Poster (GatherTown)
in
Workshop: GroundedML: Anchoring Machine Learning in Classical Algorithmic Theory
Dual Conservative Policy Update for Efficient Model-Based Reinforcement Learning
Shenao Zhang
Model-based reinforcement learning (MBRL) algorithms by acquiring predictive models are data-efficient. Different from greedy model exploitation algorithms, provable MBRL algorithms based on optimism or posterior sampling are ensured to achieve the optimal performance asymptotically when with additional model complexity measures. However, such complexity is not polynomial for many model function classes, which poses challenges to reach the global optimum in practice. Due to the aggressive policy update and over-exploration, the convergence can be a very slow process and the policy may even end up suboptimal. Thus, in addition to the asymptotic guarantee, ensuring iterative policy improvement is the key to achieving high performance with finite timesteps.

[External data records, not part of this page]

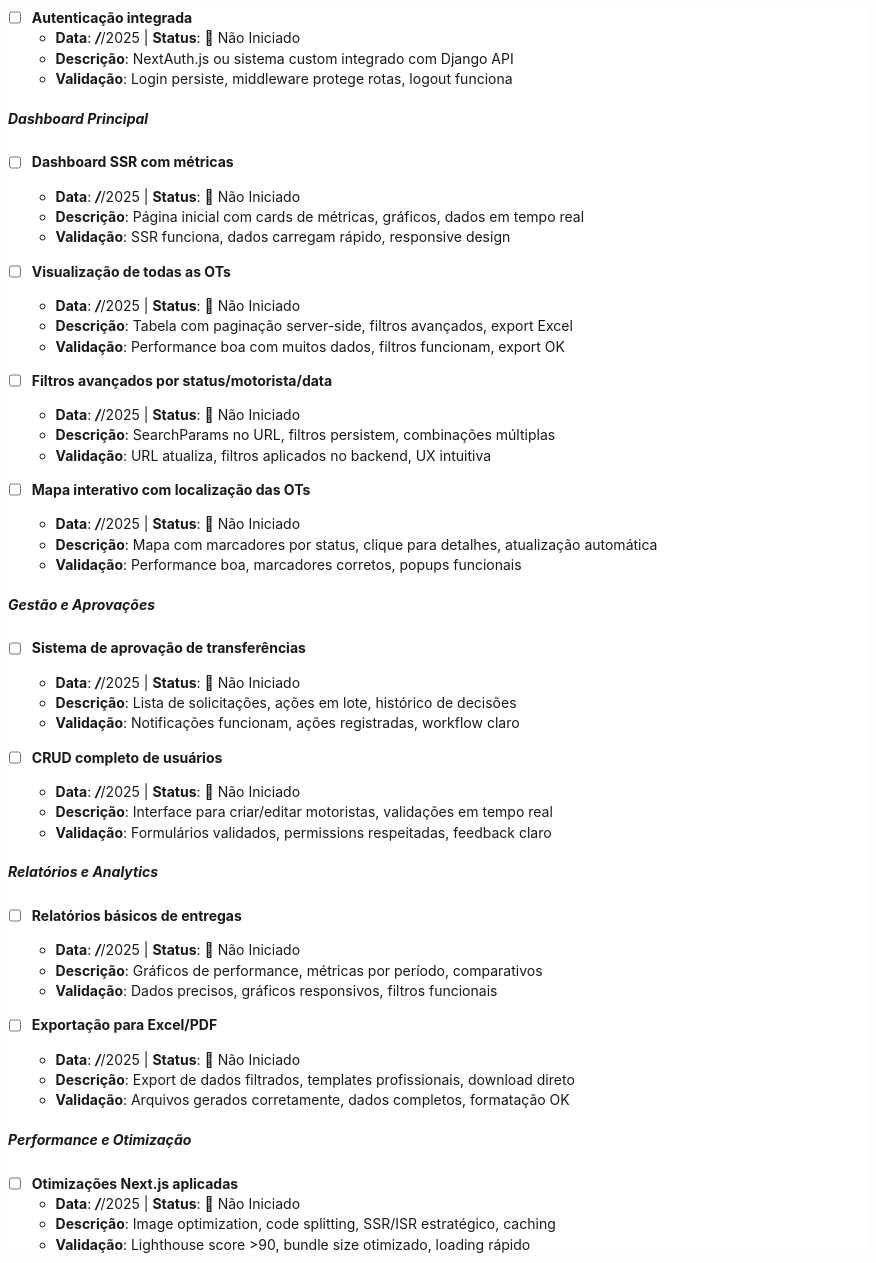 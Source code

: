 - [ ] **Autenticação integrada**
  - **Data**: ___/___/2025 | **Status**: 🔴 Não Iniciado
  - **Descrição**: NextAuth.js ou sistema custom integrado com Django API
  - **Validação**: Login persiste, middleware protege rotas, logout funciona

##### **Dashboard Principal**
- [ ] **Dashboard SSR com métricas**
  - **Data**: ___/___/2025 | **Status**: 🔴 Não Iniciado
  - **Descrição**: Página inicial com cards de métricas, gráficos, dados em tempo real
  - **Validação**: SSR funciona, dados carregam rápido, responsive design

- [ ] **Visualização de todas as OTs**
  - **Data**: ___/___/2025 | **Status**: 🔴 Não Iniciado
  - **Descrição**: Tabela com paginação server-side, filtros avançados, export Excel
  - **Validação**: Performance boa com muitos dados, filtros funcionam, export OK

- [ ] **Filtros avançados por status/motorista/data**
  - **Data**: ___/___/2025 | **Status**: 🔴 Não Iniciado
  - **Descrição**: SearchParams no URL, filtros persistem, combinações múltiplas
  - **Validação**: URL atualiza, filtros aplicados no backend, UX intuitiva

- [ ] **Mapa interativo com localização das OTs**
  - **Data**: ___/___/2025 | **Status**: 🔴 Não Iniciado
  - **Descrição**: Mapa com marcadores por status, clique para detalhes, atualização automática
  - **Validação**: Performance boa, marcadores corretos, popups funcionais

##### **Gestão e Aprovações**
- [ ] **Sistema de aprovação de transferências**
  - **Data**: ___/___/2025 | **Status**: 🔴 Não Iniciado
  - **Descrição**: Lista de solicitações, ações em lote, histórico de decisões
  - **Validação**: Notificações funcionam, ações registradas, workflow claro

- [ ] **CRUD completo de usuários**
  - **Data**: ___/___/2025 | **Status**: 🔴 Não Iniciado
  - **Descrição**: Interface para criar/editar motoristas, validações em tempo real
  - **Validação**: Formulários validados, permissions respeitadas, feedback claro

##### **Relatórios e Analytics**
- [ ] **Relatórios básicos de entregas**
  - **Data**: ___/___/2025 | **Status**: 🔴 Não Iniciado
  - **Descrição**: Gráficos de performance, métricas por período, comparativos
  - **Validação**: Dados precisos, gráficos responsivos, filtros funcionais

- [ ] **Exportação para Excel/PDF**
  - **Data**: ___/___/2025 | **Status**: 🔴 Não Iniciado
  - **Descrição**: Export de dados filtrados, templates profissionais, download direto
  - **Validação**: Arquivos gerados corretamente, dados completos, formatação OK

##### **Performance e Otimização**
- [ ] **Otimizações Next.js aplicadas**
  - **Data**: ___/___/2025 | **Status**: 🔴 Não Iniciado
  - **Descrição**: Image optimization, code splitting, SSR/ISR estratégico, caching
  - **Validação**: Lighthouse score >90, bundle size otimizado, loading rápido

To this end, we propose Dual Conservative Policy Update (DCPU) for MBRL that involves a locally greedy update procedure and a conservative exploration update procedure. By greedily exploiting the local model and maximizing the expected value within the trust region, DCPU agents explore efficiently. We theoretically provide the iterative policy improvement bound of DCPU and show the monotonic improvement property under the Lipschitz assumption and with a proper constraint threshold. Besides, we prove the asymptotic optimality of DCPU with sublinear Bayes regret bound. Empirical results demonstrate the superiority of DCPU on several Mujoco tasks.